Now we come to our second fallacy. This is the fallacy
that if only the large nations could sign a treaty or make an agreement under
which all would agree to disarm, the peace would be assured.
This is a fallacy because disarmament by treaty or
gentlemen's agreement has never worked in the past. The moment a nation became
either insecure or ambitious, the moment new men came to power who had
different ideas concerning a nation's role in the world, such treaties became
more than merely antique pieces. In many cases - some of them within the memory
of every person in this room - the treaties became the false front behind which
a nation changed its diet to blood and iron.

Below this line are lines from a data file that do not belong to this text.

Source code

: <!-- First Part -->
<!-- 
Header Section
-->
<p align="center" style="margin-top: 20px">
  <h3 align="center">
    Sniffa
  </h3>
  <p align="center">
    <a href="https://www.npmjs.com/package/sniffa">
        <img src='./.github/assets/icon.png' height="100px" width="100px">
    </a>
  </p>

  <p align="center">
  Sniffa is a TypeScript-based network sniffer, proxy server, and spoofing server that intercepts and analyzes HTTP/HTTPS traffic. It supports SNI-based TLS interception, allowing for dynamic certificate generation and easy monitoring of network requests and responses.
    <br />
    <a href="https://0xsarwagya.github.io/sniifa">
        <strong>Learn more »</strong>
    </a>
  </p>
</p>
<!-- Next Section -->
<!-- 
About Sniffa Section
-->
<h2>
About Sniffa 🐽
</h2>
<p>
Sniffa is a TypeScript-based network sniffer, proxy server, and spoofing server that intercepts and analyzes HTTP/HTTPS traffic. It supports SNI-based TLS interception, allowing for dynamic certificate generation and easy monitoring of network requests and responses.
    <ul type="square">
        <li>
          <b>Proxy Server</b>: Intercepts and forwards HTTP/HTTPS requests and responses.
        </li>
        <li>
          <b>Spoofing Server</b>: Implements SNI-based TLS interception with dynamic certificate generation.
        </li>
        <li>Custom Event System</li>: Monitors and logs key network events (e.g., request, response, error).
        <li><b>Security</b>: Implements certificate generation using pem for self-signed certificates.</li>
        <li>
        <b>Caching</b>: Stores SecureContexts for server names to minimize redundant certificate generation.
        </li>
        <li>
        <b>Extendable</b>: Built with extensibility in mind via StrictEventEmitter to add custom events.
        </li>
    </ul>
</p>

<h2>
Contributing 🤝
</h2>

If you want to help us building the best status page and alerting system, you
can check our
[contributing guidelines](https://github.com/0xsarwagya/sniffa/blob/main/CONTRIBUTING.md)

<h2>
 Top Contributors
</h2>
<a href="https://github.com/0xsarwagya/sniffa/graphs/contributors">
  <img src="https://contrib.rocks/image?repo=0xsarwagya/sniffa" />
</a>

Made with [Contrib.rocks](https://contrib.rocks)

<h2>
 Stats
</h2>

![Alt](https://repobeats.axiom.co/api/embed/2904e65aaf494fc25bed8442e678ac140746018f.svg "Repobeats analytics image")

The alternative to disarmament by treaty is not, of
course, an all-out armaments race. A workable alternative does exist. The
alternative is attainable. I refer to disarmament not by treaty but disarmament
by law. I refer to enforceable disarmament. I refer to the kind of disarmament
which is part of a fully formed and well-functioning world organization which
is strong enough to inspect; strong enough to bring guilty individuals to
justice - and I did say individuals; a world organization strong enough
to make its decisions stick; and, finally, an organization that makes armaments
unnecessary because it is able to deal with the causes of war itself. But to
have power is not enough. The world organization must have as its guiding
purpose and its golden goal one thing that nations cannot do without, any more
than men can.
I refer, of course, to justice.
The third fallacy is that any of this is possible without
a strong United Nations. There is no point in talking about world law outside
the United Nations; there is no point in talking about enforceable disarmament
outside the United Nations; there is no point in talking about world justice
outside the United Nations.
Either the United Nations does the job or no one does it.
A single nation, by itself, may be able to break the peace
- in the absence of a strong United Nations - but no single nation by itself is
strong enough - in the absence of a strong United Nations - to keep the peace.
4
That is why I say it is a fallacy to suppose that the
United Nations can keep the peace if it is regarded as an adjunct to the
foreign policies of the big nations. The United Nations is no backseat
proposition. Neither is it something you take down from a high shelf when it
serves your purpose.
The United Nations, if it is to do its job - which is to
say, if it is to prevent aggression, serve the cause of freedom, and enforce
the peace - the United Nations must have policy-making powers of its own.
It cannot exist if it is to be merely a collection of
separate foreign policies. On this, the tenth anniversary of the United
Nations, let us resolve as individuals that the United Nations is to receive
our full support.
Let it be the kind of support that will look to the
fullest possible development of the United Nations within the shortest possible
time to do the best possible job.
In particular, let us support the United Nations to the
end that it will be able to resolve the armaments dilemma in the world. Weapons
now exist which could upset the balance of nature and twist life out of
recognizable shape.
If those weapons are to be controlled, the United Nations
must have the proper and responsible powers for doing it.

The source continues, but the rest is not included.